London’s FTSE 100 index, Tokyo’s Nikkei 225 and France’s CAC 40 indices were all down by more than 1 percent at 1pm GMT, after it emerged Sunday that Ukraine had mobilized for war and Russia’s President Vladimir Putin said he had the right to invade his neighbor.
Banking stocks were among the worst performers in Europe, due to concerns about some lenders’ exposure to the region, Reuters reported.
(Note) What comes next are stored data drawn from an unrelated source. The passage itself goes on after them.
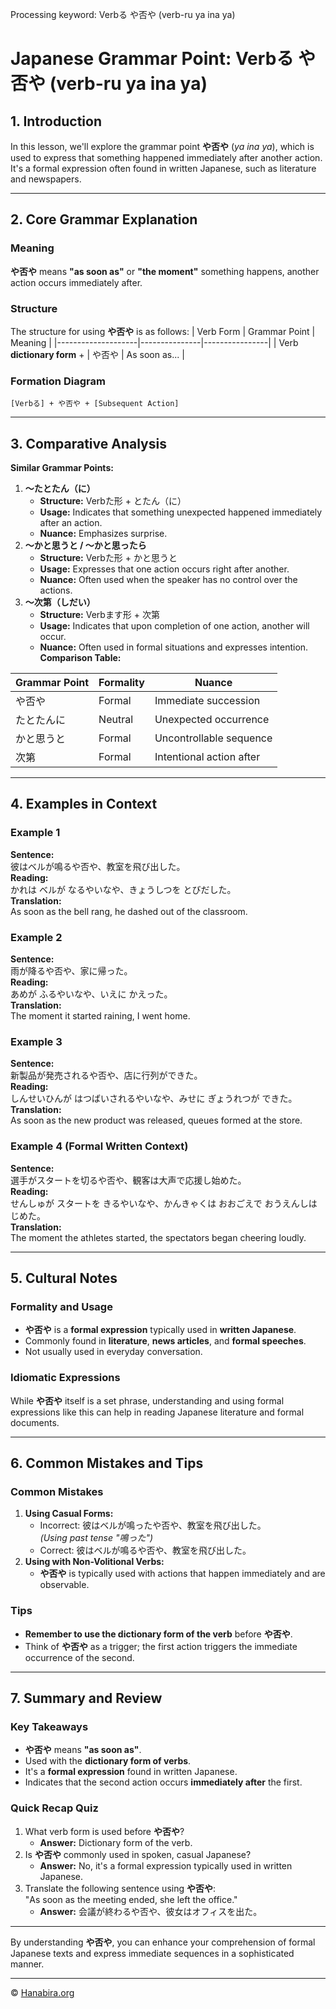 Processing keyword: Verbる や否や (verb-ru ya ina ya)
# Japanese Grammar Point: Verbる や否や (verb-ru ya ina ya)

## 1. Introduction
In this lesson, we'll explore the grammar point **や否や** (*ya ina ya*), which is used to express that something happened immediately after another action. It's a formal expression often found in written Japanese, such as literature and newspapers.

---
## 2. Core Grammar Explanation
### Meaning
**や否や** means **"as soon as"** or **"the moment"** something happens, another action occurs immediately after.
### Structure
The structure for using **や否や** is as follows:
| Verb Form          | Grammar Point | Meaning        |
|--------------------|---------------|----------------|
| Verb **dictionary form** + | や否や          | As soon as... |
### Formation Diagram
```plaintext
[Verbる] + や否や + [Subsequent Action]
```
---
## 3. Comparative Analysis
**Similar Grammar Points:**
1. **〜たとたん（に）**  
   - **Structure:** Verbた形 + とたん（に）  
   - **Usage:** Indicates that something unexpected happened immediately after an action.
   - **Nuance:** Emphasizes surprise.
2. **〜かと思うと / 〜かと思ったら**  
   - **Structure:** Verbた形 + かと思うと  
   - **Usage:** Expresses that one action occurs right after another.
   - **Nuance:** Often used when the speaker has no control over the actions.
3. **〜次第（しだい）**  
   - **Structure:** Verbます形 + 次第  
   - **Usage:** Indicates that upon completion of one action, another will occur.
   - **Nuance:** Often used in formal situations and expresses intention.
**Comparison Table:**

| Grammar Point      | Formality | Nuance                   |
|--------------------|-----------|--------------------------|
| や否や             | Formal    | Immediate succession     |
| たとたんに          | Neutral   | Unexpected occurrence    |
| かと思うと          | Formal    | Uncontrollable sequence  |
| 次第               | Formal    | Intentional action after |

---
## 4. Examples in Context
### Example 1
**Sentence:**  
彼はベルが鳴るや否や、教室を飛び出した。  
**Reading:**  
かれは ベルが なるやいなや、きょうしつを とびだした。  
**Translation:**  
As soon as the bell rang, he dashed out of the classroom.
### Example 2
**Sentence:**  
雨が降るや否や、家に帰った。  
**Reading:**  
あめが ふるやいなや、いえに かえった。  
**Translation:**  
The moment it started raining, I went home.
### Example 3
**Sentence:**  
新製品が発売されるや否や、店に行列ができた。  
**Reading:**  
しんせいひんが はつばいされるやいなや、みせに ぎょうれつが できた。  
**Translation:**  
As soon as the new product was released, queues formed at the store.
### Example 4 (Formal Written Context)
**Sentence:**  
選手がスタートを切るや否や、観客は大声で応援し始めた。  
**Reading:**  
せんしゅが スタートを きるやいなや、かんきゃくは おおごえで おうえんしはじめた。  
**Translation:**  
The moment the athletes started, the spectators began cheering loudly.

---
## 5. Cultural Notes
### Formality and Usage
- **や否や** is a **formal expression** typically used in **written Japanese**.
- Commonly found in **literature**, **news articles**, and **formal speeches**.
- Not usually used in everyday conversation.
### Idiomatic Expressions
While **や否や** itself is a set phrase, understanding and using formal expressions like this can help in reading Japanese literature and formal documents.

---
## 6. Common Mistakes and Tips
### Common Mistakes
1. **Using Casual Forms:**  
   - Incorrect: 彼はベルが鳴ったや否や、教室を飛び出した。  
     *(Using past tense "鳴った")*
   - Correct: 彼はベルが鳴るや否や、教室を飛び出した。
2. **Using with Non-Volitional Verbs:**  
   - **や否や** is typically used with actions that happen immediately and are observable.
### Tips
- **Remember to use the dictionary form of the verb** before **や否や**.
- Think of **や否や** as a trigger; the first action triggers the immediate occurrence of the second.
---
## 7. Summary and Review
### Key Takeaways
- **や否や** means **"as soon as"**.
- Used with the **dictionary form of verbs**.
- It's a **formal expression** found in written Japanese.
- Indicates that the second action occurs **immediately after** the first.
### Quick Recap Quiz
1. What verb form is used before **や否や**?
   - **Answer:** Dictionary form of the verb.
2. Is **や否や** commonly used in spoken, casual Japanese?
   - **Answer:** No, it's a formal expression typically used in written Japanese.
3. Translate the following sentence using **や否や**:  
   "As soon as the meeting ended, she left the office."
   - **Answer:** 会議が終わるや否や、彼女はオフィスを出た。

---
By understanding **や否や**, you can enhance your comprehension of formal Japanese texts and express immediate sequences in a sophisticated manner.

---

© [Hanabira.org](https://hanabira.org)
Austria’s Raiffeisen slumped 6.4 percent while France’s Societe Generale fell 4.6 percent.
Russia’s MICEX index tumbled 10 percent to 1,294 points at the opening of exchange trading on Monday, while the Russian central bank raised its key lending rate 1.5 percentage points after the rouble fell 2.5 percent to an all-time low against the dollar.
A senior official in Russia said the “hysteria” on the local markets would subside due to Central Bank interventions to support the rouble.
But Deputy Economy Minister Andrei Klepach told Reuters that Russia faces a period of strained ties with the European Union and the United States which will weigh on the economy.
“The wave of hysteria will pass, but it is difficult to say when,” Klepach said. “Anyway, what lies ahead of us is a period of more confrontation and difficulties. For us, that will mean more complicated relations with the European Union, the States, with all the resulting consequences.”
British Foreign Secretary William Hague warned that the turmoil in Ukraine represents the “biggest crisis” to face Europe this century, warning of “significant costs” if Russian troops did not withdraw from Ukraine’s Crimea territory.
Despite the gravity of the situation and reaction of the markets, some traders said they expect a speedy resolution to the crisis.
“It’s going to be scary for a week or two but from a geopolitical and economic point of view, I expect it will have blown over in a few weeks,” Andreas Clenow, hedge fund trader and principal at Zurich-based ACIES Asset Management, told Reuters.
Meanwhile, an International Monetary Fund (IMF) mission is set to start consultations in Ukraine on Tuesday, Reuters reported quoting an unnamed official at the central bank. The country says it needs about $35 billion in financial assistance over the next two years to avoid bankruptcy.